Injectable wireless microstimulators for motor neuroprosthetics
Prof. Antoni Ivorra
Department of Information and Communication Technologies
Universitat Pompeu Fabra, Barcelona, Spain
Implantation of most electrical stimulation systems requires complex surgeries that hamper their use for the development of neuroprostheses. In particular, stimulation systems based on central units are not adequate for applications in which many sites must be individually stimulated over large and mobile body parts, thus hindering practical neuroprosthetic solutions for patients suffering paralysis due to spinal cord injury or other neurological disorders. It has been suggested that a solution to these challenges could consist in developing addressable single-channel wireless microstimulators which could be implanted via minimally invasive procedures such as injection. However, past attempts in this direction were not successful because the developed implants were stiff and too large. Further miniaturization was obstructed because of the use of inductive coupling and batteries as energy sources.

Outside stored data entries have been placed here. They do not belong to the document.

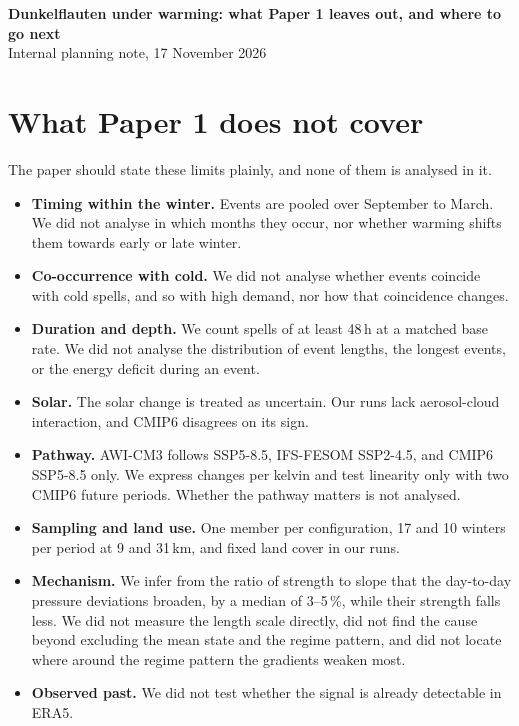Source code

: \documentclass[10pt,a4paper]{article}
\begin{document}
{\large\bfseries Dunkelflauten under warming: what Paper 1 leaves out, and where to go next}\\[2pt]
{\small Internal planning note, 17 November 2026}

\section{What Paper 1 does not cover}

The paper should state these limits plainly, and none of them is analysed in it.
\begin{itemize}
\item \textbf{Timing within the winter.} Events are pooled over September to March. We did not analyse in which
      months they occur, nor whether warming shifts them towards early or late winter.
\item \textbf{Co-occurrence with cold.} We did not analyse whether events coincide with cold spells, and so with high
      demand, nor how that coincidence changes.
\item \textbf{Duration and depth.} We count spells of at least 48\,h at a matched base rate. We did not analyse the
      distribution of event lengths, the longest events, or the energy deficit during an event.
\item \textbf{Solar.} The solar change is treated as uncertain. Our runs lack aerosol-cloud interaction, and CMIP6
      disagrees on its sign.
\item \textbf{Pathway.} AWI-CM3 follows SSP5-8.5, IFS-FESOM SSP2-4.5, and CMIP6 SSP5-8.5 only. We express changes per
      kelvin and test linearity only with two CMIP6 future periods. Whether the pathway matters is not analysed.
\item \textbf{Sampling and land use.} One member per configuration, 17 and 10 winters per period at 9 and 31\,km, and
      fixed land cover in our runs.
\item \textbf{Mechanism.} We infer from the ratio of strength to slope that the day-to-day pressure deviations
      broaden, by a median of 3--5\,\%, while their strength falls less. We did not measure the length scale
      directly, did not find the cause beyond excluding the mean state and the regime pattern, and did not locate
      where around the regime pattern the gradients weaken most.
\item \textbf{Observed past.} We did not test whether the signal is already detectable in ERA5.
\end{itemize}
\end{document}

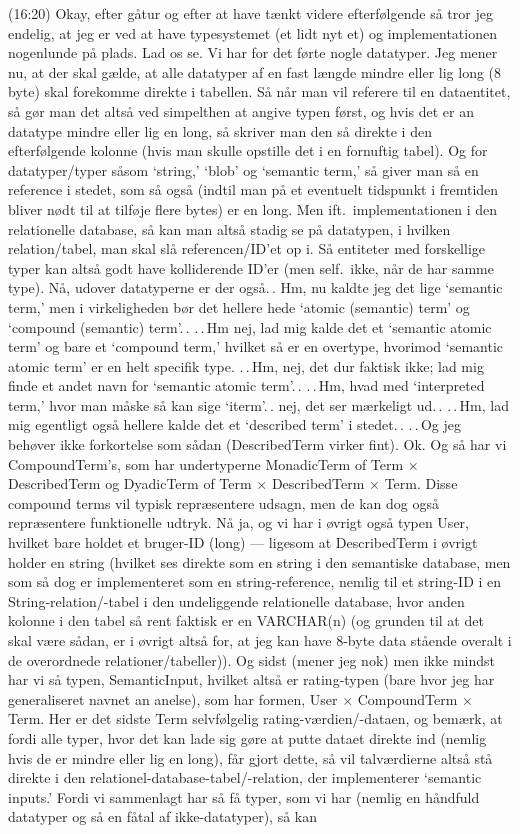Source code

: \documentclass{report}
\begin{document}
(16:20) Okay, efter gåtur og efter at have tænkt videre efterfølgende så tror jeg endelig, at jeg er ved at have typesystemet (et lidt nyt et) og implementationen nogenlunde på plads. Lad os se. Vi har for det førte nogle datatyper. Jeg mener nu, at der skal gælde, at alle datatyper af en fast længde mindre eller lig long (8 byte) skal forekomme direkte i tabellen. Så når man vil referere til en dataentitet, så gør man det altså ved simpelthen at angive typen først, og hvis det er an datatype mindre eller lig en long, så skriver man den så direkte i den efterfølgende kolonne (hvis man skulle opstille det i en fornuftig tabel). Og for datatyper/typer såsom `string,' `blob' og `semantic term,' så giver man så en reference i stedet, som så også (indtil man på et eventuelt tidspunkt i fremtiden bliver nødt til at tilføje flere bytes) er en long. Men ift.\ implementationen i den relationelle database, så kan man altså stadig se på datatypen, i hvilken relation/tabel, man skal slå referencen/ID'et op i. Så entiteter med forskellige typer kan altså godt have kolliderende ID'er (men self.\ ikke, når de har samme type). Nå, udover datatyperne er der også.\,. Hm, nu kaldte jeg det lige `semantic term,' men i virkeligheden bør det hellere hede `atomic (semantic) term' og `compound (semantic) term'.\,. .\,.\,Hm nej, lad mig kalde det et `semantic atomic term' og bare et `compound term,' hvilket så er en overtype, hvorimod `semantic atomic term' er en helt specifik type. .\,.\,Hm, nej, det dur faktisk ikke; lad mig finde et andet navn for `semantic atomic term'.\,. .\,.\,Hm, hvad med `interpreted term,' hvor man måske så kan sige `iterm'.\,. nej, det ser mærkeligt ud.\,. .\,.\,Hm, lad mig egentligt også hellere kalde det et `described term' i stedet.\,. .\,.\,Og jeg behøver ikke forkortelse som sådan (DescribedTerm virker fint). Ok. Og så har vi CompoundTerm's, som har undertyperne MonadicTerm of Term $\times$ DescribedTerm og DyadicTerm of  Term $\times$ DescribedTerm $\times$ Term. Disse compound terms vil typisk repræsentere udsagn, men de kan dog også repræsentere funktionelle udtryk. Nå ja, og vi har i øvrigt også typen User, hvilket bare holdet et bruger-ID (long) --- ligesom at DescribedTerm i øvrigt holder en string (hvilket ses direkte som en string i den semantiske database, men som så dog er implementeret som en string-reference, nemlig til et string-ID i en String-relation/-tabel i den undeliggende relationelle database, hvor anden kolonne i den tabel så rent faktisk er en VARCHAR(n) (og grunden til at det skal være sådan, er i øvrigt altså for, at jeg kan have 8-byte data stående overalt i de overordnede relationer/tabeller)). Og sidst (mener jeg nok) men ikke mindst har vi så typen, SemanticInput, hvilket altså er rating-typen (bare hvor jeg har generaliseret navnet an anelse), som har formen, User $\times$ CompoundTerm $\times$ Term. Her er det sidste Term selvfølgelig rating-værdien/-dataen, og bemærk, at fordi alle typer, hvor det kan lade sig gøre at putte dataet direkte ind (nemlig hvis de er mindre eller lig en long), får gjort dette, så vil talværdierne altså stå direkte i den relationel-database-tabel/-relation, der implementerer `semantic inputs.' Fordi vi sammenlagt har så få typer, som vi har (nemlig en håndfuld datatyper og så en fåtal af ikke-datatyper), så kan 
\end{document}
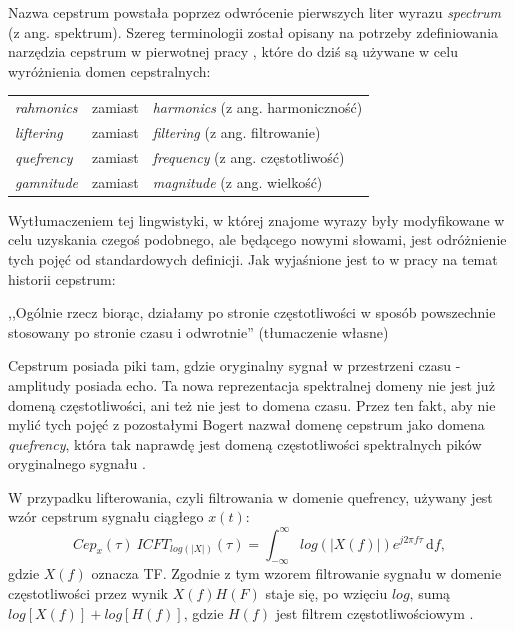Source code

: \documentclass[12pt,a4paper,twoside]{mwart}
\begin{document}
Nazwa cepstrum powstała poprzez odwrócenie pierwszych liter wyrazu \textit{spectrum} (z ang. spektrum). Szereg terminologii został opisany na potrzeby zdefiniowania narzędzia cepstrum w pierwotnej pracy \cite{Transcription:Bogert:FirstCepstrum}, które do dziś są używane w celu wyróżnienia domen cepstralnych:
\begin{table}[H]\centering
  \begin{tabular}{lll}
  \textit{rahmonics} & zamiast & \textit{harmonics} (z ang. harmoniczność) \\
  \textit{liftering} & zamiast & \textit{filtering} (z ang. filtrowanie) \\
  \textit{quefrency} & zamiast & \textit{frequency} (z ang. częstotliwość) \\
  \textit{gamnitude} & zamiast & \textit{magnitude} (z ang. wielkość)
  \end{tabular}
\end{table}
\noindent Wytłumaczeniem tej lingwistyki, w której znajome wyrazy były modyfikowane w celu uzyskania czegoś podobnego, ale będącego nowymi słowami, jest odróżnienie tych pojęć od standardowych definicji. Jak wyjaśnione jest to w pracy na temat historii cepstrum: 
\begin{displayquote}
,,Ogólnie rzecz biorąc, działamy po stronie częstotliwości w sposób powszechnie stosowany po stronie czasu i odwrotnie'' 
\cite[95]{Transcription:Oppenheim:HistoryOfCepstrum} 
(tłumaczenie własne)
\end{displayquote}

Cepstrum posiada piki tam, gdzie oryginalny sygnał w przestrzeni czasu - amplitudy posiada echo. Ta nowa reprezentacja spektralnej domeny nie jest już domeną częstotliwości, ani też nie jest to domena czasu. Przez ten fakt, aby nie mylić tych pojęć z pozostałymi Bogert nazwał domenę cepstrum jako domena \textit{quefrency}, która tak naprawdę jest domeną częstotliwości spektralnych pików oryginalnego sygnału 
\cite[1-4]{Transcription:Randall:CepstrumHistory}
.

W przypadku lifterowania, czyli filtrowania w domenie quefrency, używany jest wzór cepstrum sygnału ciągłego $x(t)$:
\begin{equation}\label{eq:ceps:continous}
Cep_x(\tau) \ ICFT_{log(|X|)}(\tau) = \int_{-\infty}^{\infty}  log(|X(f)|)e^{j2\pi f\tau}\,\mathrm{d}f, 
\end{equation}
gdzie  $X(f)$ oznacza TF. Zgodnie z tym wzorem filtrowanie sygnału w domenie częstotliwości przez wynik $X(f)H(F)$ staje się, po wzięciu $log$, sumą $log[X(f)] + log[H(f)]$, gdzie $H(f)$ jest filtrem częstotliwościowym
\cite[25-27]{Transcription:Anssi:SignalProcessingMethods}.
\end{document}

In this talk, I will present technological developments and assays in animals and in humans performed within the European projects eAXON and EXTEND. These projects were mainly aimed at exploring an innovative method for performing electrical stimulation in which the implanted microstimulators operate as rectifiers of bursts of innocuous high frequency (HF) current supplied through epidermal textile electrodes that can be shaped as garments. This approach allowed the development of injectable stimulators with a diameter of less than 1 mm. Most of the implants’ volume consists of materials whose density and flexibility match those of neighboring living tissues for minimizing invasiveness. In fact, the implants look like short pieces of flexible thread.
We first proposed the development of injectable microstimulators based on the rectification of HF current bursts in 2011. However, in these early prototypes and in others tested in a chronic study in 2015, where four-weeks implantation was in vivo demonstrated, the rectifiers included within the implants consisted only of conventional diodes, and addressability was not possible. Within the eAXON project, we have developed and in vivo demonstrated thread-like prototypes which are digitally addressable and which are intended for long-term implantation as their electronics is hermetically packaged. In this talk, I will present both published and unpublished in vivo assays with these implants. For instance, I will show assays in which the microstimulators are used to independently trigger different muscles to perform complex movements or to independently activate different portions of the same muscle group to minimize muscle fatigue.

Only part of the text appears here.